The Mojave, where broad sandy basins meet soaring mountains in California, is the smallest and driest desert. And the Great Basin Desert, spreading through Nevada, Utah, eastern California and Idaho, is the coldest.
Within these harsh and varied landscapes are dozens of national parks hosting unique plants, animals and geology.
Like botany? Visit Saguaro National Park in Arizona in spring to see the blooming saguaro cactuses. Bizarre geology? Try Devil’s Golf Course in California’s Death Valley National Park. Spectacular pictographs? Hike to the Holy Ghost Panel in Utah’s Canyonlands National Park. Desert snow? Go to Great Basin National Park in Nevada.
“In the early years of the National Park Service, there was a national bias toward thinking of parks as landscapes with trees, meadows, lakes and mountains,” said Mike Reynolds, superintendent of Death Valley. “Slowly that attitude has changed.”
We are increasingly drawn to desert destinations. They are among the few places where we can sit, listen and hear something we didn’t expect: nothing. And that’s something.
“A friend took me camping in Joshua Tree National Park years ago, and as soon as I got out of my car I felt this irresistible pull to stillness,” said Darren Main, who leads meditation trips to the park every year. “It forced my mind into quiet almost instantly. It is a metaphor for what we try to achieve in yoga — becoming empty.”
Perhaps the need to disconnect from an overly connected world is behind the surge in visitors to desert parks.
Joshua Tree National Park had 2 million visitors in 2015, a record, and expects 2.4 million this year. Death Valley had 1.1 million visitors last year, the most in more than a decade. In March, 213,212 people came through its gates — 60% more than in any single month in park history.
Deserts weren’t always as popular. For thousands of years they suffered a major image problem.
Even great faiths born in the desert — Judaism, Christianity, Islam — often saw them more as hostile wilderness or crucibles for prophets and peoples than a nice place for a hike.
Satan didn’t tempt Jesus at the beach; he did it in the desert. When Yahweh punished the Israelites, he didn’t send them for a stroll in an alpine meadow; he marched them around the scorching Sinai for 40 years.
The desert is a powerful, transformative place that has laid the foundations for many of our ideas of law and justice while inspiring some of history’s greatest literature.
In fact, “desert” may be one of the oldest words in the world, according to UC Davis history professor Diana K. Davis. In her book, “The Arid Lands,” she said “desert” may come from the Egyptian hieroglyph pronounced “tesert,” which became the Latin deserere, meaning to abandon and forsake, before becoming the “desert” we know today.
Call it what you will; just don’t call it barren.
“That’s the perception of people from overly green places,” said Frazier Haney, conservation director of the Mojave Desert Land Trust in Joshua Tree, dedicated to acquiring and protecting desert places. “It’s all about looking closely.”

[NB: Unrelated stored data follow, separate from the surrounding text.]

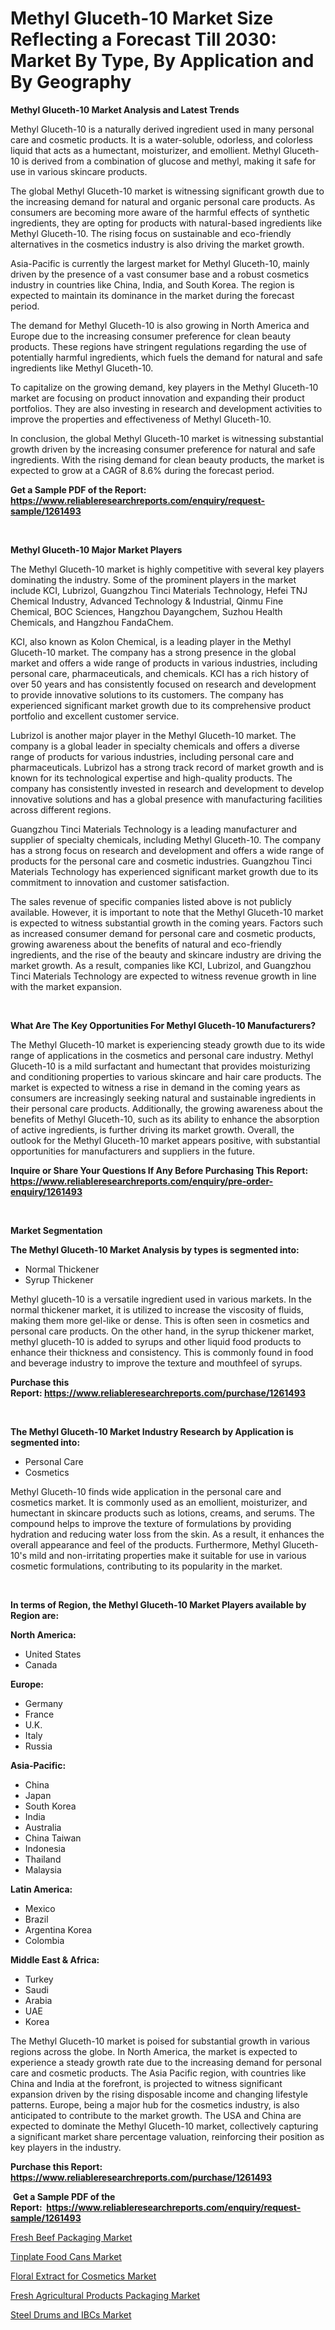 <p><h1>Methyl Gluceth-10 Market Size Reflecting a Forecast Till 2030: Market By Type, By Application and By Geography</h1></p><p><strong>Methyl Gluceth-10 Market Analysis and Latest Trends</strong></p>
<p><p>Methyl Gluceth-10 is a naturally derived ingredient used in many personal care and cosmetic products. It is a water-soluble, odorless, and colorless liquid that acts as a humectant, moisturizer, and emollient. Methyl Gluceth-10 is derived from a combination of glucose and methyl, making it safe for use in various skincare products.</p><p>The global Methyl Gluceth-10 market is witnessing significant growth due to the increasing demand for natural and organic personal care products. As consumers are becoming more aware of the harmful effects of synthetic ingredients, they are opting for products with natural-based ingredients like Methyl Gluceth-10. The rising focus on sustainable and eco-friendly alternatives in the cosmetics industry is also driving the market growth.</p><p>Asia-Pacific is currently the largest market for Methyl Gluceth-10, mainly driven by the presence of a vast consumer base and a robust cosmetics industry in countries like China, India, and South Korea. The region is expected to maintain its dominance in the market during the forecast period.</p><p>The demand for Methyl Gluceth-10 is also growing in North America and Europe due to the increasing consumer preference for clean beauty products. These regions have stringent regulations regarding the use of potentially harmful ingredients, which fuels the demand for natural and safe ingredients like Methyl Gluceth-10.</p><p>To capitalize on the growing demand, key players in the Methyl Gluceth-10 market are focusing on product innovation and expanding their product portfolios. They are also investing in research and development activities to improve the properties and effectiveness of Methyl Gluceth-10.</p><p>In conclusion, the global Methyl Gluceth-10 market is witnessing substantial growth driven by the increasing consumer preference for natural and safe ingredients. With the rising demand for clean beauty products, the market is expected to grow at a CAGR of 8.6% during the forecast period.</p></p>
<p><strong>Get a Sample PDF of the Report:&nbsp; <a href="https://www.reliableresearchreports.com/enquiry/request-sample/1261493">https://www.reliableresearchreports.com/enquiry/request-sample/1261493</a></strong></p>
<p>&nbsp;</p>
<p><strong>Methyl Gluceth-10 Major Market Players</strong></p>
<p><p>The Methyl Gluceth-10 market is highly competitive with several key players dominating the industry. Some of the prominent players in the market include KCI, Lubrizol, Guangzhou Tinci Materials Technology, Hefei TNJ Chemical Industry, Advanced Technology & Industrial, Qinmu Fine Chemical, BOC Sciences, Hangzhou Dayangchem, Suzhou Health Chemicals, and Hangzhou FandaChem.</p><p>KCI, also known as Kolon Chemical, is a leading player in the Methyl Gluceth-10 market. The company has a strong presence in the global market and offers a wide range of products in various industries, including personal care, pharmaceuticals, and chemicals. KCI has a rich history of over 50 years and has consistently focused on research and development to provide innovative solutions to its customers. The company has experienced significant market growth due to its comprehensive product portfolio and excellent customer service.</p><p>Lubrizol is another major player in the Methyl Gluceth-10 market. The company is a global leader in specialty chemicals and offers a diverse range of products for various industries, including personal care and pharmaceuticals. Lubrizol has a strong track record of market growth and is known for its technological expertise and high-quality products. The company has consistently invested in research and development to develop innovative solutions and has a global presence with manufacturing facilities across different regions.</p><p>Guangzhou Tinci Materials Technology is a leading manufacturer and supplier of specialty chemicals, including Methyl Gluceth-10. The company has a strong focus on research and development and offers a wide range of products for the personal care and cosmetic industries. Guangzhou Tinci Materials Technology has experienced significant market growth due to its commitment to innovation and customer satisfaction.</p><p>The sales revenue of specific companies listed above is not publicly available. However, it is important to note that the Methyl Gluceth-10 market is expected to witness substantial growth in the coming years. Factors such as increased consumer demand for personal care and cosmetic products, growing awareness about the benefits of natural and eco-friendly ingredients, and the rise of the beauty and skincare industry are driving the market growth. As a result, companies like KCI, Lubrizol, and Guangzhou Tinci Materials Technology are expected to witness revenue growth in line with the market expansion.</p></p>
<p>&nbsp;</p>
<p><strong>What Are The Key Opportunities For Methyl Gluceth-10 Manufacturers?</strong></p>
<p><p>The Methyl Gluceth-10 market is experiencing steady growth due to its wide range of applications in the cosmetics and personal care industry. Methyl Gluceth-10 is a mild surfactant and humectant that provides moisturizing and conditioning properties to various skincare and hair care products. The market is expected to witness a rise in demand in the coming years as consumers are increasingly seeking natural and sustainable ingredients in their personal care products. Additionally, the growing awareness about the benefits of Methyl Gluceth-10, such as its ability to enhance the absorption of active ingredients, is further driving its market growth. Overall, the outlook for the Methyl Gluceth-10 market appears positive, with substantial opportunities for manufacturers and suppliers in the future.</p></p>
<p><strong>Inquire or Share Your Questions If Any Before Purchasing This Report: <a href="https://www.reliableresearchreports.com/enquiry/pre-order-enquiry/1261493">https://www.reliableresearchreports.com/enquiry/pre-order-enquiry/1261493</a></strong></p>
<p>&nbsp;</p>
<p><strong>Market Segmentation</strong></p>
<p><strong>The Methyl Gluceth-10 Market Analysis by types is segmented into:</strong></p>
<p><ul><li>Normal Thickener</li><li>Syrup Thickener</li></ul></p>
<p><p>Methyl gluceth-10 is a versatile ingredient used in various markets. In the normal thickener market, it is utilized to increase the viscosity of fluids, making them more gel-like or dense. This is often seen in cosmetics and personal care products. On the other hand, in the syrup thickener market, methyl gluceth-10 is added to syrups and other liquid food products to enhance their thickness and consistency. This is commonly found in food and beverage industry to improve the texture and mouthfeel of syrups.</p></p>
<p><strong>Purchase this Report:&nbsp;<a href="https://www.reliableresearchreports.com/purchase/1261493">https://www.reliableresearchreports.com/purchase/1261493</a></strong></p>
<p>&nbsp;</p>
<p><strong>The Methyl Gluceth-10 Market Industry Research by Application is segmented into:</strong></p>
<p><ul><li>Personal Care</li><li>Cosmetics</li></ul></p>
<p><p>Methyl Gluceth-10 finds wide application in the personal care and cosmetics market. It is commonly used as an emollient, moisturizer, and humectant in skincare products such as lotions, creams, and serums. The compound helps to improve the texture of formulations by providing hydration and reducing water loss from the skin. As a result, it enhances the overall appearance and feel of the products. Furthermore, Methyl Gluceth-10's mild and non-irritating properties make it suitable for use in various cosmetic formulations, contributing to its popularity in the market.</p></p>
<p>&nbsp;</p>
<p><strong>In terms of Region, the Methyl Gluceth-10 Market Players available by Region are:</strong></p>
<p>
    <p> <strong> North America: </strong>
        <ul>
            <li>United States</li>
            <li>Canada</li>
        </ul>
        </p> 
    <p> <strong> Europe: </strong>
        <ul>
            <li>Germany</li>
            <li>France</li>
            <li>U.K.</li>
            <li>Italy</li>
            <li>Russia</li>
        </ul>
        </p> 
    <p> <strong> Asia-Pacific: </strong>
        <ul>
            <li>China</li>
            <li>Japan</li>
            <li>South Korea</li>
            <li>India</li>
            <li>Australia</li>
            <li>China Taiwan</li>
            <li>Indonesia</li>
            <li>Thailand</li>
            <li>Malaysia</li>
        </ul>
        </p> 
    <p> <strong> Latin America: </strong>
        <ul>
            <li>Mexico</li>
            <li>Brazil</li>
            <li>Argentina Korea</li>
            <li>Colombia</li>
        </ul>
        </p> 
    <p> <strong> Middle East & Africa: </strong>
        <ul>
            <li>Turkey</li>
            <li>Saudi</li>
            <li>Arabia</li>
            <li>UAE</li>
            <li>Korea</li>
        </ul>
    </p>
    </p>
<p><p>The Methyl Gluceth-10 market is poised for substantial growth in various regions across the globe. In North America, the market is expected to experience a steady growth rate due to the increasing demand for personal care and cosmetic products. The Asia Pacific region, with countries like China and India at the forefront, is projected to witness significant expansion driven by the rising disposable income and changing lifestyle patterns. Europe, being a major hub for the cosmetics industry, is also anticipated to contribute to the market growth. The USA and China are expected to dominate the Methyl Gluceth-10 market, collectively capturing a significant market share percentage valuation, reinforcing their position as key players in the industry.</p></p>
<p><strong>Purchase this Report: <a href="https://www.reliableresearchreports.com/purchase/1261493">https://www.reliableresearchreports.com/purchase/1261493</a></strong></p>
<p>&nbsp;<strong>Get a Sample PDF of the Report:&nbsp;&nbsp;<a href="https://www.reliableresearchreports.com/enquiry/request-sample/1261493">https://www.reliableresearchreports.com/enquiry/request-sample/1261493</a></strong></p>
<p><strong></strong></p>
<p><p><a href="https://github.com/RickHolmes3/Market-Research-Report-List-2/blob/main/fresh-beef-packaging-market.md">Fresh Beef Packaging Market</a></p><p><a href="https://github.com/CliffMedina6/Market-Research-Report-List-2/blob/main/tinplate-food-cans-market.md">Tinplate Food Cans Market</a></p><p><a href="https://github.com/WillieWoodard/Market-Research-Report-List-2/blob/main/floral-extract-for-cosmetics-market.md">Floral Extract for Cosmetics Market</a></p><p><a href="https://github.com/PeterParrish5/Market-Research-Report-List-2/blob/main/fresh-agricultural-products-packaging-market.md">Fresh Agricultural Products Packaging Market</a></p><p><a href="https://github.com/BryceTownsendr/Market-Research-Report-List-2/blob/main/steel-drums-and-ibcs-market.md">Steel Drums and IBCs Market</a></p></p>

Haney hails from chlorophyll-rich Indiana, but he has put his verdant past behind him. Last Thanksgiving he wrapped a turkey in six layers of foil and buried it with hot charcoal in Mojave National Preserve . Five hours later it was done.
“Best turkey I ever ate,” he said.
As tough as deserts are, they are also fragile. Some scientists estimate that climate change could kill all the Joshua trees in Joshua Tree National Park in as little as 50 years.

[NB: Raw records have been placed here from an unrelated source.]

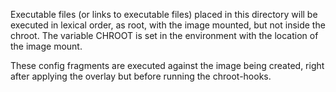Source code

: Executable files (or links to executable files) placed in this directory will be executed in lexical order, as root, with the image mounted, but not inside the chroot. The variable CHROOT is set in the environment with the location of the image mount.

These config fragments are executed against the image being created, right after applying the overlay but before running the chroot-hooks.
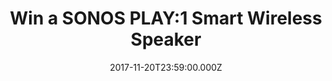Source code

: ---
campaign-uuid: "c-e198e568-1530-4cdb-a800-4d1b7b34faf8"
type: "Competition"
category: "Music"
date: "2017-11-20T23:59:00.000Z"
end-date: "2017-12-06T23:59:00.000Z"
disable-form: false
is_promoted: false
has_entry_page: false
title: "Win a SONOS PLAY:1 Smart Wireless Speaker"
competition-description: "Sonos is the wireless Home Sound System that fills as many\
  \ rooms as you want with great-sounding music, movies and TV. Stream via WiFi. Play\
  \ whatever you're craving. And amp up every moment with intense, pulse-pounding\
  \ sound."
banner-img: "sonos-main_image.jpeg"
logo-left-href: "https://www.sonos.com/en-gb/shop/play1.html"
logo-left-image: "sonos-logo.png"
logo-left-title: "Sonos"
has-winner: false
---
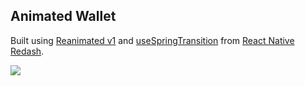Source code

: ## Animated Wallet

Built using [Reanimated v1](https://docs.swmansion.com/react-native-reanimated/docs/) and [useSpringTransition](https://wcandillon.github.io/react-native-redash/transitions#usespringtransition) from [React Native Redash](https://wcandillon.github.io/react-native-redash/).

![](https://media.giphy.com/media/S8NArWsCit8dYWMwY2/giphy.gif)
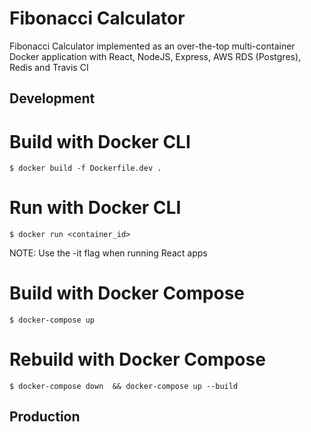 # Fibonacci Calculator

Fibonacci Calculator implemented as an over-the-top multi-container Docker application with React, NodeJS, Express, AWS RDS (Postgres), Redis and Travis CI

## Development

# Build with Docker CLI

    $ docker build -f Dockerfile.dev .

# Run with Docker CLI

    $ docker run <container_id>

NOTE: Use the -it flag when running React apps

# Build with Docker Compose

    $ docker-compose up

# Rebuild with Docker Compose

    $ docker-compose down  && docker-compose up --build

## Production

“You now see grass between Joshua trees, and that grass allows fire to spread from tree to tree,” Haney said. “They don’t do well in fire. They can recover somewhat, but after a few times they’re gone.”

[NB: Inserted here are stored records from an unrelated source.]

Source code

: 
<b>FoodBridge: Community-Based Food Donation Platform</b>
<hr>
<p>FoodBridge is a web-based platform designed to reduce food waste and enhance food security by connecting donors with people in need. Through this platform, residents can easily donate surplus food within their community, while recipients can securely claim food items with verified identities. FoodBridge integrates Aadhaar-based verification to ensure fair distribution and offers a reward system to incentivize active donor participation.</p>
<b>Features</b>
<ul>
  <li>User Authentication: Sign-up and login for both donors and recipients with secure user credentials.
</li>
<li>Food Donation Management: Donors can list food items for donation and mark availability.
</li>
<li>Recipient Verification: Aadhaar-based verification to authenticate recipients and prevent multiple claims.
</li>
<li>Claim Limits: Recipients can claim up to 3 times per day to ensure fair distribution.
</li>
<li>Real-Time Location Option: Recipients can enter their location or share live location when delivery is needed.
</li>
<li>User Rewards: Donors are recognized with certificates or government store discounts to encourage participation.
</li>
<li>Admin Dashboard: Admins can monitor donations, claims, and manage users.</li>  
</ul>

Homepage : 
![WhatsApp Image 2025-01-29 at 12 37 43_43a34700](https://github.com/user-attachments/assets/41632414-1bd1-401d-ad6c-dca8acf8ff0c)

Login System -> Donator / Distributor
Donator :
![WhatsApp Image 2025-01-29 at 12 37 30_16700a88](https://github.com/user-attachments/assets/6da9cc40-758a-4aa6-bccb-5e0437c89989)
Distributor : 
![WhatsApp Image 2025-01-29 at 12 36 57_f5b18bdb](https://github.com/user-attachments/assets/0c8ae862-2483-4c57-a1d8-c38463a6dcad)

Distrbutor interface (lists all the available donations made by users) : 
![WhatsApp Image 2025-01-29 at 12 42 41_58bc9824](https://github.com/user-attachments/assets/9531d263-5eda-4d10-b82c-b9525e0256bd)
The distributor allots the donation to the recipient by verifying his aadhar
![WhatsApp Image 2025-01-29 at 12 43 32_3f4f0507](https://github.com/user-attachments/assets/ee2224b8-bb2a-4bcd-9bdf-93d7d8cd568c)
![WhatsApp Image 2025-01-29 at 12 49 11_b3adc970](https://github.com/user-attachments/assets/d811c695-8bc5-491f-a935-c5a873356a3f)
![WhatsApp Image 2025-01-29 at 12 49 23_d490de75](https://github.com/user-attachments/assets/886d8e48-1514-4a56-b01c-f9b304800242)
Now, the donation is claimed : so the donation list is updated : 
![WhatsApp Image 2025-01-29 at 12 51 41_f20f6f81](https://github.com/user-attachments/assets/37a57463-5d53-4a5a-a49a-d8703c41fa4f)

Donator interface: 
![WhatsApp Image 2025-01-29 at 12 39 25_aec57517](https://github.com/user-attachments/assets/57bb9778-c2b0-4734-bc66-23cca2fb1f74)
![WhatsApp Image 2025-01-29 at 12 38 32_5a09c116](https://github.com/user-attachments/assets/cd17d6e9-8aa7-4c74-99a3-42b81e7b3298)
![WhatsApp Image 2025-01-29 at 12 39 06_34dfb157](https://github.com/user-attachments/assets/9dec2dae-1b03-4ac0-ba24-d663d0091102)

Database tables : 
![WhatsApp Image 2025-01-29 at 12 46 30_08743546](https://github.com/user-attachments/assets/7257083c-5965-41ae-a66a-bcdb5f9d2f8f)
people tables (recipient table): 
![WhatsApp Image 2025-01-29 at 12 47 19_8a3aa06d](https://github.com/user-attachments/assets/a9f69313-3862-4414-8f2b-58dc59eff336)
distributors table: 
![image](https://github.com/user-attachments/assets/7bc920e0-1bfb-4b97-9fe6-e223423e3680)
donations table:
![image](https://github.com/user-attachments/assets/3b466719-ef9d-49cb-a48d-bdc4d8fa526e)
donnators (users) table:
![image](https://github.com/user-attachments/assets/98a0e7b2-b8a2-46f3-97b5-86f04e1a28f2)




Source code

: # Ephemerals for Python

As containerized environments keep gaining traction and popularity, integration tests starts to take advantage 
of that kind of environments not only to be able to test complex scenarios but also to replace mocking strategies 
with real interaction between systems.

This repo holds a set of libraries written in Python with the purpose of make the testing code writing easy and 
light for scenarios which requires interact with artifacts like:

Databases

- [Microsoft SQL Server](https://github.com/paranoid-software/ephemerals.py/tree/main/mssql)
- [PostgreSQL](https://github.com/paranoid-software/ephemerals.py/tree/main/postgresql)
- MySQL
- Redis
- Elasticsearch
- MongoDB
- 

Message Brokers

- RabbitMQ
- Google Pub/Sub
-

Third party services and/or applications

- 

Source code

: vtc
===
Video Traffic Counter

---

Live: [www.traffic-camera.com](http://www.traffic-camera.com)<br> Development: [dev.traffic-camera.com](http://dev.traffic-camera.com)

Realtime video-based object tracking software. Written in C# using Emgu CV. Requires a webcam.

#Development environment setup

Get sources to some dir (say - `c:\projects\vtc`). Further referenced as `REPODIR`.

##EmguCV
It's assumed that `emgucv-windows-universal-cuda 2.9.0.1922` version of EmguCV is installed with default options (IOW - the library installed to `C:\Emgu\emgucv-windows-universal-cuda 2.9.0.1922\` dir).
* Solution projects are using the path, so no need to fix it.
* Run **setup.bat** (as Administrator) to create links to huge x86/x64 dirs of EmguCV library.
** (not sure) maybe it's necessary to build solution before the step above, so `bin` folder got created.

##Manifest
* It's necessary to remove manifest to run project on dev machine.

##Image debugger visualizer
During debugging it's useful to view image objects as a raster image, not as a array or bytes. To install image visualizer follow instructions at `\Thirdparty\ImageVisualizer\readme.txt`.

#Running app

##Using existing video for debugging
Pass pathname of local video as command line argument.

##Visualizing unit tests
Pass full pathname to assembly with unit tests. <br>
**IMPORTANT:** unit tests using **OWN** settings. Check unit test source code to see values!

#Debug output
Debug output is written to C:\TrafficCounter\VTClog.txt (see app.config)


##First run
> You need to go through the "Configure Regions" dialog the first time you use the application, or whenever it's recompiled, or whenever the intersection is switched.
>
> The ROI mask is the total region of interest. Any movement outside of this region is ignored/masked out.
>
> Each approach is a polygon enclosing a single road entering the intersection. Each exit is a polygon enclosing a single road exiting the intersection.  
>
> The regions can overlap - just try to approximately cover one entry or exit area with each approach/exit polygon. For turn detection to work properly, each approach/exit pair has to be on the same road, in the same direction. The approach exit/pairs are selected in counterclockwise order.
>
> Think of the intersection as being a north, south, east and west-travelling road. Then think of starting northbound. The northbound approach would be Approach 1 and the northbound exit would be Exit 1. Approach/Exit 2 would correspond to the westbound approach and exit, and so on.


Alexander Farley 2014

The famously twisted member of the yucca family also requires a deep freeze in winter for its seeds to emerge from its pods. That’s hard to do when it’s getting hotter.
And deserts don’t just sit there. Their ecosystems absorb carbon dioxide from the air like a big sponge, helping reduce one of the primary agents of climate change.
Danielle Segura, who heads the land trust, has been smitten with the desert since childhood when she witnessed a tarantula migration outside Amboy, Calif.
As we walked, she spied a desert mariposa lily, a single orange flower emerging from the sand. Fragile yet tough. Soon we were all ogling purple delphiniums, bag bushes and cactus blooms. Madena Asbell, who is creating a seed bank of local plants for the trust, swooned over flowers smaller than a match head.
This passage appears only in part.